Inform user what the model type is.

classmethod _check_model_name(model_name: str) str

Check the model_name attribute is valid.

Parameters:

model_name – The model_name attribute to be used for a subclass.

Raises:

ValueError – the model_name is not a string.

Returns:

The provided model_name if valid

classmethod _check_model_update_bounds(model_update_bounds: tuple[str, str]) tuple[pint.util.Quantity, pint.util.Quantity]

Check that the model_update_bounds attribute is valid.

This is used to validate the class attribute model_update_bounds, which describes the lower and upper bounds on model update frequency.
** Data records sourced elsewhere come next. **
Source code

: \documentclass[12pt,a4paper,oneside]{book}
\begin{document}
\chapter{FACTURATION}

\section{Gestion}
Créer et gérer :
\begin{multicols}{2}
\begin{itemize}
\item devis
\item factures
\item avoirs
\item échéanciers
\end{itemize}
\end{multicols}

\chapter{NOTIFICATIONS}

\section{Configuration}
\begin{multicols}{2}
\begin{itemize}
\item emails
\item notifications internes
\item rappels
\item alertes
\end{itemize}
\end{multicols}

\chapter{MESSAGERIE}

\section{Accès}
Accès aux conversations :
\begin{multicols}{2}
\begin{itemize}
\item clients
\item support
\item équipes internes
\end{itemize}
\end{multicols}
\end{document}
The lower bound must be less than the upper bound.

Parameters:

model_update_bounds – A tuple of two strings representing time periods that can be parsed using pint.Quantity.

Raises:

ValueError – If the provided model_update_bounds cannot be parsed as pint.Quantity with time units or if the lower bound is not less than the upper bound.

Returns:

The validated model_update_bounds, converted to a tuple of pint.Quantity values.
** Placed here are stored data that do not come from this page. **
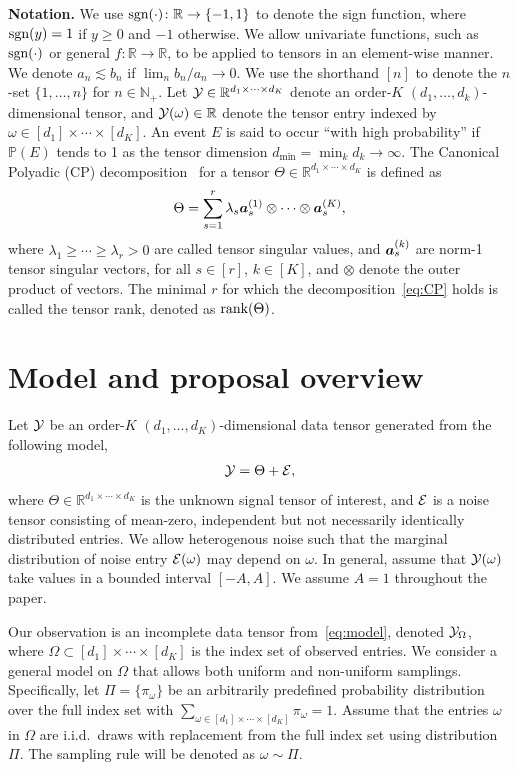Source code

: \documentclass{article}
\theoremstyle{plain}
\theoremstyle{definition}
\def\sign{\textup{sgn}}
\def\rank{\textup{rank}}
\begin{document}
{\bf Notation.}
We use $\sign(\cdot)\colon \mathbb{R}\to\{-1,1\}$ to denote the sign function, where $\sign(y)=1$ if $y\geq 0$ and $-1$ otherwise. We allow univariate functions, such as $\sign(\cdot)$ or general $f\colon \mathbb{R}\to\mathbb{R}$, to be applied to tensors in an element-wise manner. 
We denote $a_n\lesssim b_n$ if $\lim_n b_n/a_n\rightarrow 0.$ We use the shorthand $[n]$ to denote the $n$-set $\{1,\ldots,n\}$ for $n\in\mathbb{N}_{+}$. Let $\mathcal{Y}\in\mathbb{R}^{d_1\times \cdots \times d_K}$ denote an order-$K$ $(d_1,\ldots,d_k)$-dimensional tensor, and $\mathcal{Y}(\omega)\in\mathbb{R}$ denote the tensor entry indexed by $\omega \in[d_1]\times \cdots \times [d_K]$. An event $E$ is said to occur ``with high probability'' if $\mathbb{P}(E)$ tends to 1 as the tensor dimension $d_{\min}=\min_k d_k \to\infty$. The Canonical Polyadic (CP) decomposition~\cite{hitchcock1927expression} for a tensor $\Theta\in\mathbb{R}^{d_1\times \cdots \times d_K}$ is defined as
\begin{equation}\label{eq:CP}
\Theta=\sum_{s=1}^r\lambda_s \bm{a}^{(1)}_s\otimes\cdots\otimes \bm{a}^{(K)}_s,
\end{equation}
where $\lambda_1\geq \cdots \geq \lambda_r>0$ are called tensor singular values, and $\bm{a}^{(k)}_s$ are norm-1 tensor singular vectors, for all $s\in[r]$, $k\in[K]$, and $\otimes$ denote the outer product of vectors.
The minimal $r$ for which the decomposition~\eqref{eq:CP} holds is called the tensor rank, denoted as $\rank(\Theta)$. 


\section{Model and proposal overview}\label{sec:overview}

Let $\mathcal{Y}$ be an order-$K$ $(d_1,\ldots,d_K)$-dimensional data tensor generated from the following model,
\begin{equation}\label{eq:model}
\mathcal{Y}=\Theta+\mathcal{E},
\end{equation}
where $\Theta\in\mathbb{R}^{d_1\times \cdots \times d_K}$ is the unknown signal tensor of interest, and $\mathcal{E}$ is a noise tensor consisting of mean-zero, independent but not necessarily identically distributed entries. We allow heterogenous noise such that the marginal distribution of noise entry $\mathcal{E}(\omega)$ may depend on $\omega$. In general, assume that $\mathcal{Y}(\omega)$ take values in a bounded interval $[-A, A]$. We assume $A=1$ throughout the paper. 

Our observation is an incomplete data tensor from~\eqref{eq:model}, denoted $\mathcal{Y}_\Omega$, where $\Omega\subset[d_1]\times\cdots\times[d_K]$ is the index set of observed entries. We consider a general model on $\Omega$ that allows both uniform and non-uniform samplings. Specifically, let $\Pi=\{\pi_\omega\}$ be an arbitrarily predefined probability distribution over the full index set with $\sum_{\omega\in[d_1]\times \cdots \times [d_K]}\pi_\omega=1$. Assume that the entries $\omega$ in $\Omega$ are i.i.d.\ draws with replacement from the full index set using distribution $\Pi$. The sampling rule will be denoted as $\omega\sim \Pi$.
\end{document}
classmethod _check_required_init_vars(required_init_vars: tuple[tuple[str, tuple[str, ...]], ...]) tuple[tuple[str, tuple[str, ...]], ...]
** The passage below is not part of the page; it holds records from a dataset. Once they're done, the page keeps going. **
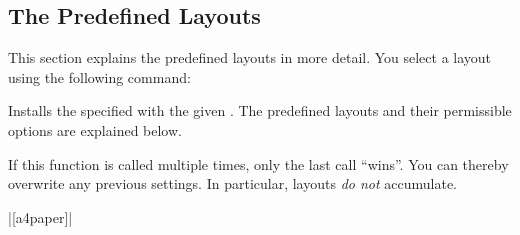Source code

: \subsection{The Predefined Layouts}

This section explains the predefined layouts in more detail. You select a
layout using the following command:
%
\begin{command}{\pgfpagesuselayout{}}
    Installs the specified  with the given . The
    predefined layouts and their permissible options are explained below.

    If this function is called multiple times, only the last call ``wins''. You
    can thereby overwrite any previous settings. In particular, layouts
    \emph{do not} accumulate.

    \example |[a4paper]|
\end{command}

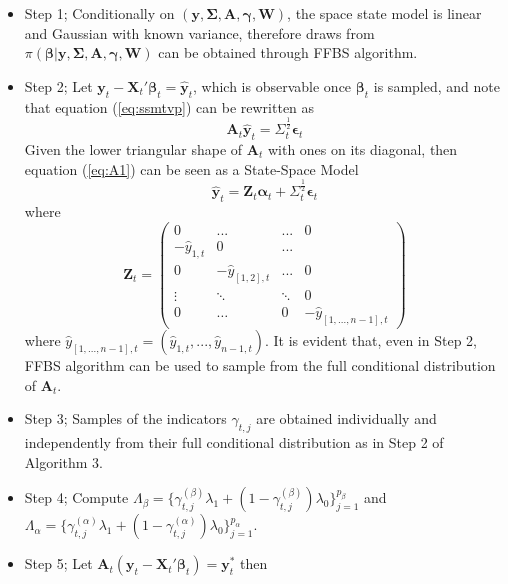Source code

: \documentclass[
  12pt,
]{book}
\theoremstyle{break}
\theoremstyle{nonumberplain}
\begin{document}
\begin{itemize}
\item Step 1; Conditionally on $(\boldsymbol{y},\boldsymbol{\Sigma},\boldsymbol{A},\boldsymbol{\gamma},\boldsymbol{W})$, the space state model is linear and Gaussian with known variance, therefore draws from $\pi(\boldsymbol{\beta}|\boldsymbol{y},\boldsymbol{\Sigma},\boldsymbol{A},\boldsymbol{\gamma},\boldsymbol{W})$ can be obtained through FFBS algorithm.
\item Step 2; Let $\boldsymbol{y}_{t}-\boldsymbol{X}_{t}'\boldsymbol{\beta}_{t}=\hat{\boldsymbol{y}}_{t}$, which is observable once $\boldsymbol{\beta}_{t}$ is sampled, and note that equation (\ref{eq:ssmtvp}) can be rewritten as
\begin{equation}\label{eq:A1}
\boldsymbol{A}_{t}\hat{\boldsymbol{y}}_{t}=\Sigma^{\frac{1}{2}}_{t}\boldsymbol{\epsilon}_{t}
\end{equation}
Given the lower triangular shape of $\boldsymbol{A}_{t}$ with ones on its diagonal, then equation (\ref{eq:A1}) can be seen as a State-Space Model
\begin{equation}
\hat{\boldsymbol{y}}_{t}=\boldsymbol{Z}_{t}\boldsymbol{\alpha}_{t}+\Sigma^{\frac{1}{2}}_{t}\boldsymbol{\epsilon}_{t}
\end{equation}
where 
\[
\boldsymbol{Z}_{t} = \begin{pmatrix}
  0 & ... &  ... & 0 \\
  -\hat{y}_{1,t} & 0 & ... \\
  0 & -\hat{y}_{[1,2],t} & ... & 0 \\
  \vdots & \ddots & \ddots & 0\\
  0 & \dots &  0 & -\hat{y}_{[1,...,n-1],t}
  \end{pmatrix}
\]
where $\hat{y}_{[1,...,n-1],t}=(\hat{y}_{1,t},...,\hat{y}_{n-1,t})$. 
It is evident that, even in Step 2, FFBS algorithm can be used to sample from the full conditional distribution of $\boldsymbol{A}_{t}$.
\item Step 3; Samples of the indicators $\gamma_{t,j}$ are obtained individually and independently from their full conditional distribution as in Step 2 of Algorithm 3.
\item Step 4; Compute $\Lambda_{\beta}=\{\gamma_{t,j}^{(\beta)}\lambda_{1}+(1-\gamma_{t,j}^{(\beta)})\lambda_0\}_{j=1}^{p_{\beta}}$ and $\Lambda_{\alpha}=\{\gamma_{t,j}^{(\alpha)}\lambda_{1}+(1-\gamma_{t,j}^{(\alpha)})\lambda_0\}_{j=1}^{p_{\alpha}}$.
\item Step 5; Let $\boldsymbol{A}_{t}(\boldsymbol{y}_{t}-\boldsymbol{X}_{t}'\boldsymbol{\beta}_{t})=\boldsymbol{y}_{t}^{*}$ then 

\end{itemize}
\end{document}
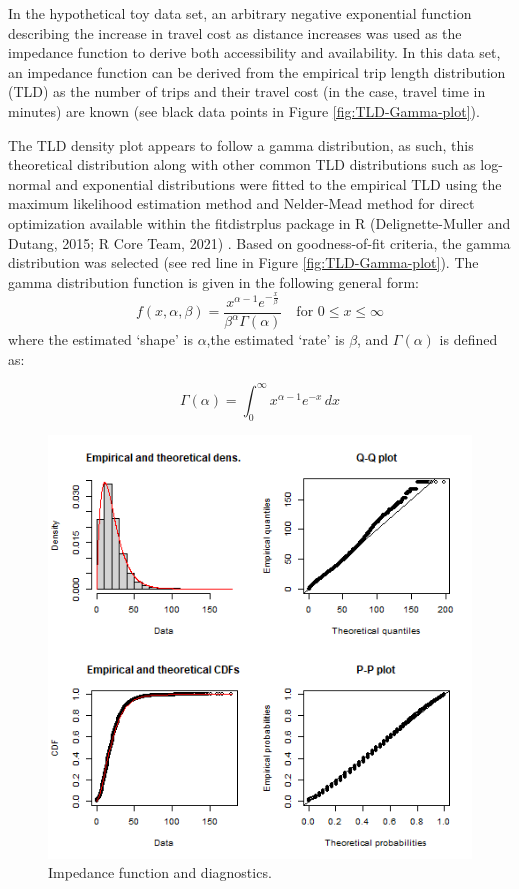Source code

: \documentclass[]{elsarticle} %
\begin{document}
In the hypothetical toy data set, an arbitrary negative exponential
function describing the increase in travel cost as distance increases
was used as the impedance function to derive both accessibility and
availability. In this data set, an impedance function can be derived
from the empirical trip length distribution (TLD) as the number of trips
and their travel cost (in the case, travel time in minutes) are known
(see black data points in Figure \ref{fig:TLD-Gamma-plot}).

The TLD density plot appears to follow a gamma distribution, as such,
this theoretical distribution along with other common TLD distributions
such as log-normal and exponential distributions were fitted to the
empirical TLD using the maximum likelihood estimation method and
Nelder-Mead method for direct optimization available within the
fitdistrplus package in R (Delignette-Muller and Dutang, 2015; R Core
Team, 2021) . Based on goodness-of-fit criteria, the gamma distribution
was selected (see red line in Figure \ref{fig:TLD-Gamma-plot}). The
gamma distribution function is given in the following general form: \[ 
f(x, \alpha, \beta) = \frac {x^{\alpha-1}e^{-\frac{x}{\beta}}}{ \beta^{\alpha}\Gamma(\alpha)} \quad \text{for } 0 \leq x \leq \infty
\] \noindent where the estimated `shape' is \(\alpha\),the estimated
`rate' is \(\beta\), and \(\Gamma(\alpha)\) is defined as:

\[
\Gamma(\alpha) =  \int_{0}^{\infty} x^{\alpha-1}e^{-x} \,dx
\]

\begin{figure}
\includegraphics[width=1\linewidth]{images/impedance_function} \caption{\label{fig:impedance-function-plot}Impedance function and diagnostics.}\label{fig:plot-impedance-function}
\end{figure}
\end{document}

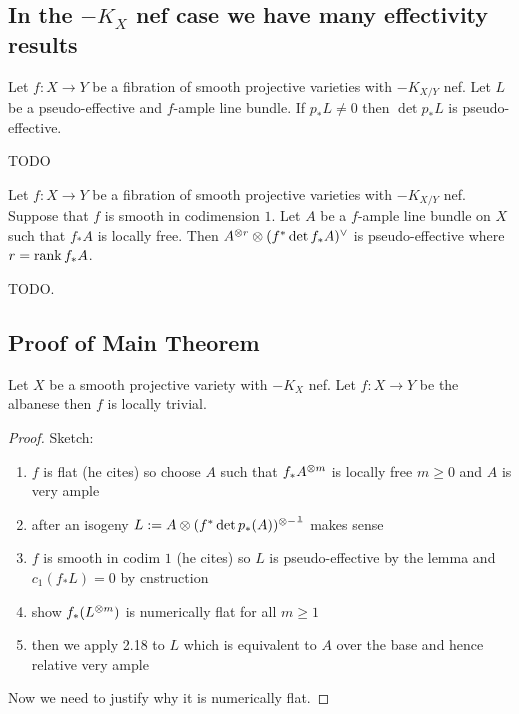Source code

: \documentclass[12pt]{article}
\begin{document}
\subsection{In the $-K_X$ nef case we have many effectivity results}

\begin{prop}[Cao, 3.16]
Let $f : X \to Y$ be a fibration of smooth projective varieties with $-K_{X/Y}$ nef. Let $L$ be a pseudo-effective and $f$-ample line bundle. If $p_* L \neq 0$ then $\det{p_* L}$ is pseudo-effective.
\end{prop}

TODO

\begin{prop}[Cao, 3.15]
Let $f : X \to Y$ be a fibration of smooth projective varieties with $-K_{X/Y}$ nef. Suppose that $f$ is smooth in codimension $1$. Let $A$ be a $f$-ample line bundle on $X$ such that $f_* A$ is locally free. Then $A^{\otimes r} \otimes (f^* \det{f_* A})^\vee$ is pseudo-effective where $r = \operatorname{\mathrm{rank}}{f_* A}$.
\end{prop}


TODO.

\subsection{Proof of Main Theorem}

\begin{theorem}[Cao 4.17]
Let $X$ be a smooth projective variety with $-K_X$ nef. Let $f : X \to Y$ be the albanese then $f$ is locally trivial.
\end{theorem}

\begin{proof}
Sketch:
\begin{enumerate}
\item $f$ is flat (he cites) so choose $A$ such that $f_* A^{\otimes m}$ is locally free $m \ge 0$ and $A$ is very ample
\item after an isogeny $L := A \otimes (f^* \det{p_*(A)})^{\otimes - \frac{1}{}}$ makes sense
\item $f$ is smooth in codim $1$ (he cites) so $L$ is pseudo-effective by the lemma and $c_1(f_* L) = 0$ by cnstruction
\item show $f_*(L^{\otimes m})$ is numerically flat for all $m \ge 1$
\item then we apply 2.18 to $L$ which is equivalent to $A$ over the base and hence relative very ample
\end{enumerate}
Now we need to justify why it is numerically flat. 
\end{proof}
\end{document}
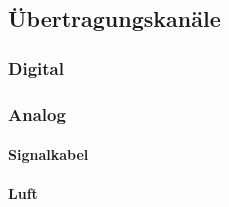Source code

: \subsection{Übertragungskanäle}

\subsubsection{Digital}

\subsubsection{Analog}

\paragraph{Signalkabel}

\paragraph{Luft}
Check the required_init_vars property is valid.

Parameters:

required_init_vars – The required_init_vars attribute to be used for a subclass.

Raises:
  • TypeError – the value of required_init_vars has the wrong type structure.

  • ValueError – required_init_vars uses unknown core axis names.

Returns:

The provided required_init_vars if valid

classmethod _check_vars_updated(vars_updated: tuple[str, ...]) tuple[str, ...]

Check that vars_updated is valid.

Returns:

The provided value if valid.

check_init_data() None

Check the init data contains the required variables.

This method is used to check that the set of variables defined in the required_init_vars class attribute are present in the Data instance used to create a new instance of the class.

Raises:

ValueError – If the Data instance does not contain all the required variables or if those variables do not map onto the required axes.

abstract cleanup() None

Function to delete objects within the class that are no longer needed.

core_constants: CoreConsts

The core constants used in the model.

data: Data

A Data instance providing access to the shared simulation data.

abstract classmethod from_config(data: Data, core_components: CoreComponents, config: Config) BaseModel

Factory function to unpack config and initialise a model instance.

layer_structure: LayerStructure

The LayerStructure details used in the model.

model_name: str

The model name.

This class attribute sets the name used to refer to identify the model class in the MODULE_REGISTRY, within the configuration settings and in logging messages.

model_timing: ModelTiming

The ModelTiming details used in the model.

model_update_bounds: tuple[Quantity, Quantity]

Bounds on model update frequencies.

This class attribute defines two time intervals that define a lower and upper bound on the update frequency that can reasonably be used with a model. Models updated more often than the lower bound may fail to capture transient dynamics and models updated more slowly than the upper bound may fail to capture important temporal patterns.

required_init_vars: tuple[tuple[str, tuple[str, ...]], ...]

Required variables for model initialisation.

This class property defines a set of variable names that must be present in the Data instance used to initialise an instance of this class. It is a tuple containing zero or more tuples, each providing a variable name and then a tuple of zero or more core axes that the variable must map onto.

For example: (('temperature', ('spatial', 'temporal')),)

abstract setup() None

Function to use input data to set up the model.

abstract spinup() None

Function to spin up the model.

abstract update(time_index: int, **kwargs: Any) None

Function to update the model.

Parameters:

time_index – The index representing the current time step in the data object.

vars_updated: tuple[str, ...]

Variables that are updated by the model.

At the moment, this tuple is used to decide which variables to output from the Data object, i.e. every variable updated by a model used in the specific simulation. In future, this could also be used to prevent multiple models from updating the same variable and similar problems.